While salt on sidewalks and roadways helps prevent slips, falls and deadly auto accidents during wintry weather, a new study led by a University of Maryland geologist warns that introducing salt into the environment can hurt us in other ways—releasing toxic chemical cocktails that create a growing global threat to our freshwater supply and human health.
Added salts can interact with soils and infrastructure to release metals, dissolved solids and radioactive particles, according to previous studies by Professor Sujay Kaushal of the Department of Geology and the Earth System Science Interdisciplinary Center and his team. They termed these cascading effects “freshwater salinization syndrome,” which can poison drinking water and harm agriculture, infrastructure, wildlife and the stability of ecosystems.
The new study is the first comprehensive analysis of the interconnected effects of freshwater salinization syndrome and their impact on human health. It suggests that water supplies could face serious threats at local, regional and global levels if a coordinated management and regulation approach is not applied to human sources of salt. The study, which calls on regulators to approach salts with the same level of concern as acid rain, loss of biodiversity and other high-profile environmental problems, was published Monday in the journal Biogeochemistry.
“We used to think about adding salts as not much of a problem,” said Kaushal. “We thought we put it on the roads in winter and it gets washed away, but we realized that it stuck around and accumulated.”
When Kaushal and his team compared data and reviewed studies from freshwater monitoring stations throughout the world, they found a general increase in chloride concentrations on a global scale. Chloride is the common element in many types of salts like sodium chloride (table salt) and calcium chloride (commonly used for road salt). The researchers also uncovered a 30-year trend of increasing salinity in places like the Passaic River in the New York City suburbs of northern New Jersey and a 100-mile-plus stretch of the Potomac River that supplies drinking water to Washington, D.C.
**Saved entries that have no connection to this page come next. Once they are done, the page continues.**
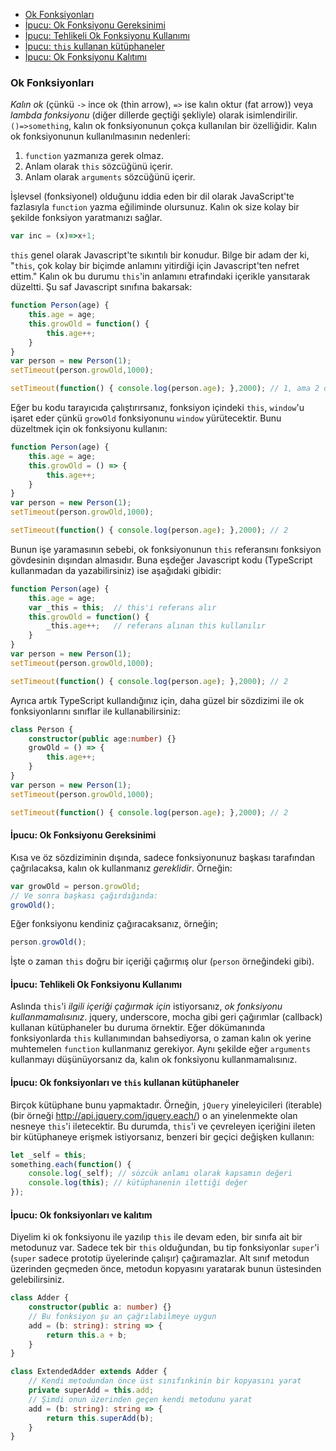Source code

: * [Ok Fonksiyonları](#ok-fonksiyonları)
* [İpucu: Ok Fonksiyonu Gereksinimi](#İpucu-ok-fonksiyonu-gereksinimi)
* [İpucu: Tehlikeli Ok Fonksiyonu Kullanımı](#İpucu-tehlikeli-ok-fonksiyonu-kullanımı)
* [İpucu: `this` kullanan kütüphaneler](#İpucu-ok-fonksiyonları-ve-this-kullanan-kütüphaneler)
* [İpucu: Ok Fonksiyonu Kalıtımı](#İpucu-ok-fonksiyonları-ve-kalıtım)

### Ok Fonksiyonları

*Kalın ok* (çünkü `->` ince ok (thin arrow), `=>` ise kalın oktur (fat arrow)) veya *lambda fonksiyonu* (diğer dillerde geçtiği şekliyle) olarak isimlendirilir. `()=>something`, kalın ok fonksiyonunun çokça kullanılan bir özelliğidir. Kalın ok fonksiyonunun kullanılmasının nedenleri:
1. `function` yazmanıza gerek olmaz.
2. Anlam olarak `this` sözcüğünü içerir.
3. Anlam olarak `arguments` sözcüğünü içerir.

İşlevsel (fonksiyonel) olduğunu iddia eden bir dil olarak JavaScript'te fazlasıyla `function` yazma eğiliminde olursunuz. Kalın ok size kolay bir şekilde fonksiyon yaratmanızı sağlar.
```ts
var inc = (x)=>x+1;
```
`this` genel olarak Javascript'te sıkıntılı bir konudur. Bilge bir adam der ki, "`this`, çok kolay bir biçimde anlamını yitirdiği için Javascript'ten nefret ettim." Kalın ok bu durumu `this`'in anlamını etrafındaki içerikle yansıtarak düzeltti. Şu saf Javascript sınıfına bakarsak:

```ts
function Person(age) {
    this.age = age;
    this.growOld = function() {
        this.age++;
    }
}
var person = new Person(1);
setTimeout(person.growOld,1000);

setTimeout(function() { console.log(person.age); },2000); // 1, ama 2 olmalıydı
```
Eğer bu kodu tarayıcıda çalıştırırsanız, fonksiyon içindeki `this`, `window`'u işaret eder çünkü `growOld` fonksiyonunu `window` yürütecektir. Bunu düzeltmek için ok fonksiyonu kullanın:
```ts
function Person(age) {
    this.age = age;
    this.growOld = () => {
        this.age++;
    }
}
var person = new Person(1);
setTimeout(person.growOld,1000);

setTimeout(function() { console.log(person.age); },2000); // 2
```
Bunun işe yaramasının sebebi, ok fonksiyonunun `this` referansını fonksiyon gövdesinin dışından almasıdır. Buna eşdeğer Javascript kodu (TypeScript kullanmadan da yazabilirsiniz) ise aşağıdaki gibidir:
```ts
function Person(age) {
    this.age = age;
    var _this = this;  // this'i referans alır
    this.growOld = function() {
        _this.age++;   // referans alınan this kullanılır
    }
}
var person = new Person(1);
setTimeout(person.growOld,1000);

setTimeout(function() { console.log(person.age); },2000); // 2
```
Ayrıca artık TypeScript kullandığınız için, daha güzel bir sözdizimi ile ok fonksiyonlarını sınıflar ile kullanabilirsiniz: 
```ts
class Person {
    constructor(public age:number) {}
    growOld = () => {
        this.age++;
    }
}
var person = new Person(1);
setTimeout(person.growOld,1000);

setTimeout(function() { console.log(person.age); },2000); // 2
```

#### İpucu: Ok Fonksiyonu Gereksinimi
Kısa ve öz sözdiziminin dışında, sadece fonksiyonunuz başkası tarafından çağrılacaksa, kalın ok kullanmanız *gereklidir*. Örneğin:
```ts
var growOld = person.growOld;
// Ve sonra başkası çağırdığında:
growOld();
```
Eğer fonksiyonu kendiniz çağıracaksanız, örneğin;
```ts
person.growOld();
```
İşte o zaman `this` doğru bir içeriği çağırmış olur (`person` örneğindeki gibi).

#### İpucu: Tehlikeli Ok Fonksiyonu Kullanımı

Aslında `this`'i *ilgili içeriği çağırmak için* istiyorsanız, *ok fonksiyonu kullanmamalısınız*. jquery, underscore, mocha gibi geri çağırımlar (callback) kullanan kütüphaneler bu duruma örnektir. Eğer dökümanında fonksiyonlarda `this` kullanımından bahsediyorsa, o zaman kalın ok yerine muhtemelen `function` kullanmanız gerekiyor. Aynı şekilde eğer `arguments` kullanmayı düşünüyorsanız da, kalın ok fonksiyonu kullanmamalısınız.

#### İpucu: Ok fonksiyonları ve `this` kullanan kütüphaneler
Birçok kütüphane bunu yapmaktadır. Örneğin, `jQuery` yineleyicileri (iterable) (bir örneği http://api.jquery.com/jquery.each/) o an yinelenmekte olan nesneye `this`'i iletecektir. Bu durumda, `this`'i ve çevreleyen içeriğini ileten bir kütüphaneye erişmek istiyorsanız, benzeri bir geçici değişken kullanın: 

```ts
let _self = this;
something.each(function() {
    console.log(_self); // sözcük anlamı olarak kapsamın değeri
    console.log(this); // kütüphanenin ilettiği değer
});
```

#### İpucu: Ok fonksiyonları ve kalıtım

Diyelim ki ok fonksiyonu ile yazılıp `this` ile devam eden, bir sınıfa ait bir metodunuz var. Sadece tek bir `this` olduğundan,  bu tip fonksiyonlar `super`'i (`super` sadece prototip üyelerinde çalışır) çağıramazlar. Alt sınıf metodun üzerinden geçmeden önce, metodun kopyasını yaratarak bunun üstesinden gelebilirsiniz.

```ts
class Adder {
    constructor(public a: number) {}
    // Bu fonksiyon şu an çağrılabilmeye uygun
    add = (b: string): string => {
        return this.a + b;
    }
}

class ExtendedAdder extends Adder {
    // Kendi metodundan önce üst sınıfınkinin bir kopyasını yarat
    private superAdd = this.add;
    // Şimdi onun üzerinden geçen kendi metodunu yarat
    add = (b: string): string => {
        return this.superAdd(b);
    }
}
```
The major human-related salt source in areas including the Northeastern U.S. is road salts, but sewage leaks and discharges, water softeners, agricultural fertilizers and fracking brines enriched with salts also contribute. Indirect sources include the weathering of roads, bridges and buildings, which can release salt from limestone, concrete or gypsum as they break down. Ammonium-based fertilizers can also lead to the release of salts in urban lawns and agricultural fields. In some coastal environments, saltwater intrusion from sea-level rise is another source.
The study points to a growing body of research that shows how chemical cocktails released by all of these salt sources harm both natural and built environments. For example, changes in salt levels can allow invasive, more salt-tolerant species to take over a stream. Chemical cocktails released by salts can change the microbes in soil and water, and because microbes are responsible for decay and replenishment of nutrients in an ecosystem, that shift can lead to even more changes in the release of salts, nutrients and heavy metals into the environment.
In the built environment, salts can degrade roadways and infrastructure. They can also corrode water pipes, causing the release of heavy metals into drinking water supplies as they did in Flint, Michigan, in 2014 after the city switched to a new, saltier water source.
“I am greatly surprised by the increasing scope and intensity of these problems as highlighted from our studies,” said study co-author Gene E. Likens, founding president emeritus of the Cary Institute of Ecosystem Studies and a distinguished research professor at the University of Connecticut. “Increased salinization of surface waters is becoming a major environmental problem in many places in the world.”
The study calls for a more comprehensive, modern approach to water quality monitoring, and suggests that management strategies must evaluate salt contributions from different sources on a watershed-ecosystem level and prioritize regulation accordingly, much the way nutrient loads in watersheds are currently managed.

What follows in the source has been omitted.